The government’s JobKeeper program is starting to scale back, with the first changes starting September 28. Many Tumut business owners say they’ll be ok without the payments, though some in the fashion and travel industries have suffered from a lack of events.
The $1500 fortnightly payment will drop to $1200 for full time workers and $750 for those who worked less than 80 hours in the 28 day period before either March 1 2020 or July 1 2020.
David Prosser at Tumut Fishing Camping & Outdoor Store has maintained a sunny outlook since the pandemic. He said he’s not troubled by the changes coming for JobKeeper. His main challenge has been sourcing cast iron cookware which just isn’t being shipped from Asia.
“There’s just no boats,” he said.
“Otherwise, we’re doing really well. Realistically, you look in town and there will be some people on JobKeeper, but it won’t be like in the cities.”
Mr Prosser said he didn’t think his store would suffer after the payments are reduced or removed. They suffered a bad month in April when Easter fishing and camping was virtually outlawed, but otherwise business has remained steady.
“Business is going really well. Once the big [NSW-Vic] border opens, it’ll be interesting.

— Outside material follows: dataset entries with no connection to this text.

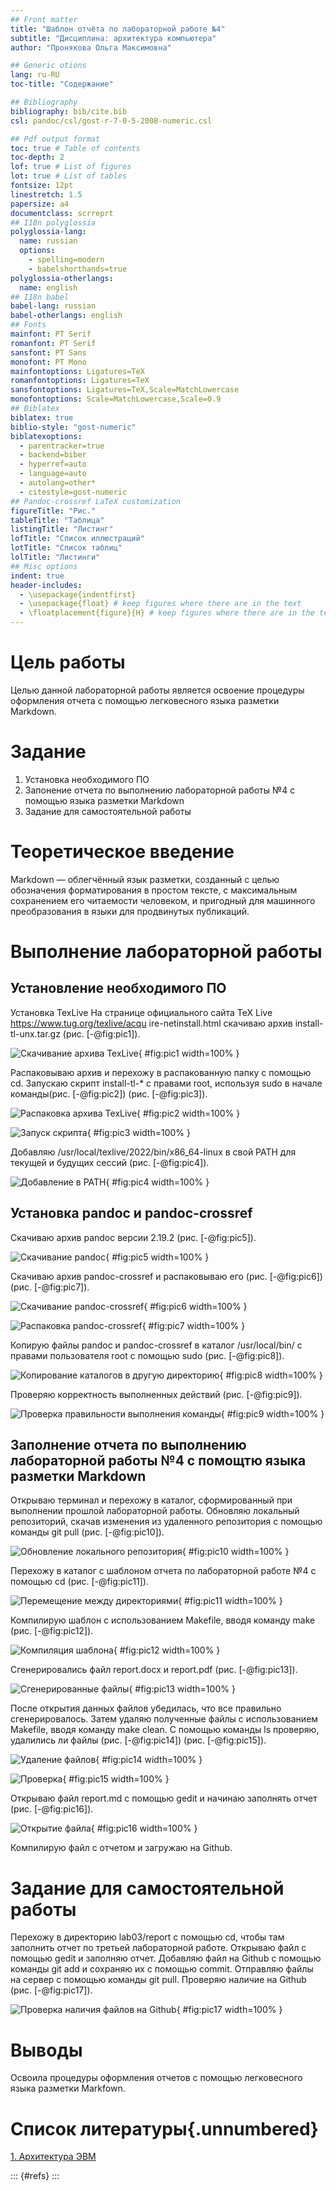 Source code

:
```yaml
---
## Front matter
title: "Шаблон отчёта по лабораторной работе №4"
subtitle: "Дисциплина: архитектура компьютера"
author: "Пронякова Ольга Максимовна"

## Generic otions
lang: ru-RU
toc-title: "Содержание"

## Bibliography
bibliography: bib/cite.bib
csl: pandoc/csl/gost-r-7-0-5-2008-numeric.csl

## Pdf output format
toc: true # Table of contents
toc-depth: 2
lof: true # List of figures
lot: true # List of tables
fontsize: 12pt
linestretch: 1.5
papersize: a4
documentclass: scrreprt
## I18n polyglossia
polyglossia-lang:
  name: russian
  options:
	- spelling=modern
	- babelshorthands=true
polyglossia-otherlangs:
  name: english
## I18n babel
babel-lang: russian
babel-otherlangs: english
## Fonts
mainfont: PT Serif
romanfont: PT Serif
sansfont: PT Sans
monofont: PT Mono
mainfontoptions: Ligatures=TeX
romanfontoptions: Ligatures=TeX
sansfontoptions: Ligatures=TeX,Scale=MatchLowercase
monofontoptions: Scale=MatchLowercase,Scale=0.9
## Biblatex
biblatex: true
biblio-style: "gost-numeric"
biblatexoptions:
  - parentracker=true
  - backend=biber
  - hyperref=auto
  - language=auto
  - autolang=other*
  - citestyle=gost-numeric
## Pandoc-crossref LaTeX customization
figureTitle: "Рис."
tableTitle: "Таблица"
listingTitle: "Листинг"
lofTitle: "Список иллюстраций"
lotTitle: "Список таблиц"
lolTitle: "Листинги"
## Misc options
indent: true
header-includes:
  - \usepackage{indentfirst}
  - \usepackage{float} # keep figures where there are in the text
  - \floatplacement{figure}{H} # keep figures where there are in the text
---
```


# Цель работы

Целью данной лабораторной работы является освоение процедуры оформления отчета с помощью легковесного языка разметки Markdown.

# Задание

1. Установка необходимого ПО
2. Запонение отчета по выполнению лабораторной работы №4 с помощью языка разметки Markdown
3. Задание для самостоятельной работы

# Теоретическое введение

Markdown — облегчённый язык разметки, созданный с целью обозначения форматирования в простом тексте, с максимальным сохранением его читаемости человеком, и пригодный для машинного преобразования в языки для продвинутых публикаций.

# Выполнение лабораторной работы

## Установление необходимого ПО
Установка TexLive
На странице официального сайта TeX Live https://www.tug.org/texlive/acqu
ire-netinstall.html скачиваю архив install-tl-unx.tar.gz (рис. [-@fig:pic1]).

![Скачивание архива TexLive](image/pic1.jpeg){ #fig:pic1 width=100% }

Распаковываю архив и перехожу в распакованную папку с помощью cd. Запускаю скрипт install-tl-* с правами root, используя sudo в начале команды(рис. [-@fig:pic2]) (рис. [-@fig:pic3]).

![Распаковка архива TexLive](image/pic2.jpeg){ #fig:pic2 width=100% }

![Запуск скрипта](image/pic3.jpeg){ #fig:pic3 width=100% }

Добавляю /usr/local/texlive/2022/bin/x86_64-linux в свой PATH для текущей и будущих сессий (рис. [-@fig:pic4]).

![Добавление в PATH](image/pic4.jpeg){ #fig:pic4 width=100% }

## Установка pandoc и pandoc-crossref
Скачиваю архив pandoc версии 2.19.2 (рис. [-@fig:pic5]).

![Скачивание pandoc](image/pic5.jpeg){ #fig:pic5 width=100% }

Скачиваю архив pandoc-crossref и распаковываю его (рис. [-@fig:pic6]) (рис. [-@fig:pic7]).

![Скачивание pandoc-crossref](image/pic6.jpeg){ #fig:pic6 width=100% }

![Распаковка pandoc-crossref](image/pic7.jpeg){ #fig:pic7 width=100% }

Копирую файлы pandoc и pandoc-crossref в каталог /usr/local/bin/ с правами пользователя root с помощью sudo (рис. [-@fig:pic8]).

![Копирование каталогов в другую директорию](image/pic8.jpeg){ #fig:pic8 width=100% }

Проверяю корректность выполненных действий (рис. [-@fig:pic9]).

![Проверка правильности выполнения команды](image/pic9.jpeg){ #fig:pic9 width=100% }

## Заполнение отчета по выполнению лабораторной работы №4 с помощтю языка разметки Markdown
Открываю терминал и перехожу в каталог, сформированный при выполнении прошлой лабораторной работы. Обновляю локальный репозиторий, скачав изменения из удаленного репозитория с помощью команды git pull (рис. [-@fig:pic10]).

![Обновление локального репозитория](image/pic10.jpeg){ #fig:pic10 width=100% }

Перехожу в каталог с шаблоном отчета по лабораторной работе №4 с помощью cd (рис. [-@fig:pic11]).

![Перемещение между директориями](image/pic11.jpeg){ #fig:pic11 width=100% }

Компилирую шаблон с использованием Makefile, вводя команду make (рис. [-@fig:pic12]).

![Компиляция шаблона](image/pic12.jpeg){ #fig:pic12 width=100% }

Сгенерировались файл report.docx и report.pdf (рис. [-@fig:pic13]).

![Сгенерированные файлы](image/pic13.jpeg){ #fig:pic13 width=100% }

После открытия данных файлов убедилась, что все правильно сгенерировалось. Затем удаляю полученные файлы с использованием Makefile, вводя команду make clean. С помощью команды ls проверяю, удалились ли файлы (рис. [-@fig:pic14]) (рис. [-@fig:pic15]).

![Удаление файлов](image/pic14.jpeg){ #fig:pic14 width=100% }

![Проверка](image/pic15.jpeg){ #fig:pic15 width=100% }

Открываю файл report.md с помощью gedit и начинаю заполнять отчет (рис. [-@fig:pic16]).

![Открытие файла](image/pic16.jpeg){ #fig:pic16 width=100% }

Компилирую файл с отчетом и загружаю на Github.

# Задание для самостоятельной работы
Перехожу в директорию lab03/report с помощью cd, чтобы там заполнить отчет по третьей лабораторной работе. Открываю файл с помощью gedit и заполняю отчет. Добавляю файл на Github с помощью команды git add и сохраняю их с помощью commit. Отправляю файлы на сервер с помощью команды git pull. Проверяю наличие на Github (рис. [-@fig:pic17]).

![Проверка наличия файлов на Github](image/pic17.jpeg){ #fig:pic17 width=100% }

# Выводы

Освоила процедуры оформления отчетов с помощью легковесного языка разметки Markfown.

# Список литературы{.unnumbered}

[1. Архитектура ЭВМ](https://esystem.rudn.ru/pluginfile.php/1584622/mod_resource/content/1/Лабораторная%20работа%20№3.pdf)

::: {#refs}
:::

It’s a can of worms.”
Mr Prosser said he’s sold gear to a number of Gray Nomads who have weathered the pandemic away from their homes in Victoria, with reports of many seniors spending the winter in far north Queensland.
“There will be places that do really well out of it,” he said. “I wasn’t sure how we’d do, but we’ve done ok.
“We’ve done ok out of Snowy 2.0, too.”
Mr Prosser said he had compassion for some Snowy 2.0 workers on swing shifts who haven’t been able to travel home to visit their families. Instead, many have been spending time in the Snowy Valleys or on the south coast when they have time off.
“They can’t go home,” he said. “They come in looking for stuff, because they didn’t bring their gear when they came across.”
Virginia Robinson at Inside Out Homestore said she’s also found it hard to keep cast iron cookware and pizza stones on her shelves, with limited stock coming from China.
“We’ve had very good community support all through this time,” she said. “I can’t complain about anything.”
With more people spending time at home, stores like Inside Out have seen a rush on cooking items. Mrs Robinson said they’ve been selling cast iron ovens, pizza stones, proving baskets and sourdough starter as families start experimenting with baking their own bread.
She said the upside of the pandemic has been that more shoppers seem to be spending their money locally.
“People have been more reluctant to go elsewhere,” she said. “I actually think the locals have rediscovered what the area has to offer.”
Mrs Robinson said she wasn’t sure what to expect for Christmas, as supplies are hard to source from overseas and families will likely be having smaller parties and gift-giving expectations this year.
“We’ve been really lucky, but it has been particularly hard for fashion, because people aren’t going anywhere,” she said.
Adding pressure to the supply chain, Mrs Robinson said many of the Australian-made products that she and Bruce had started to carry are made in Victoria, where there’s less manufacturing taking place during Covid lockdowns. Suppliers also purchased less this year, with smaller orders last March as the pandemic began now resulting in low levels of some types of stock.
“They didn’t know what was going to happen,” said Mrs Robinson.
September has been a slower month for Inside Out, and Mrs Robinson said it was likely a psychological response as people anticipate the reduction in government payments.
Nevertheless, she said her business would survive the transition and was grateful to be part of the Tumut business community.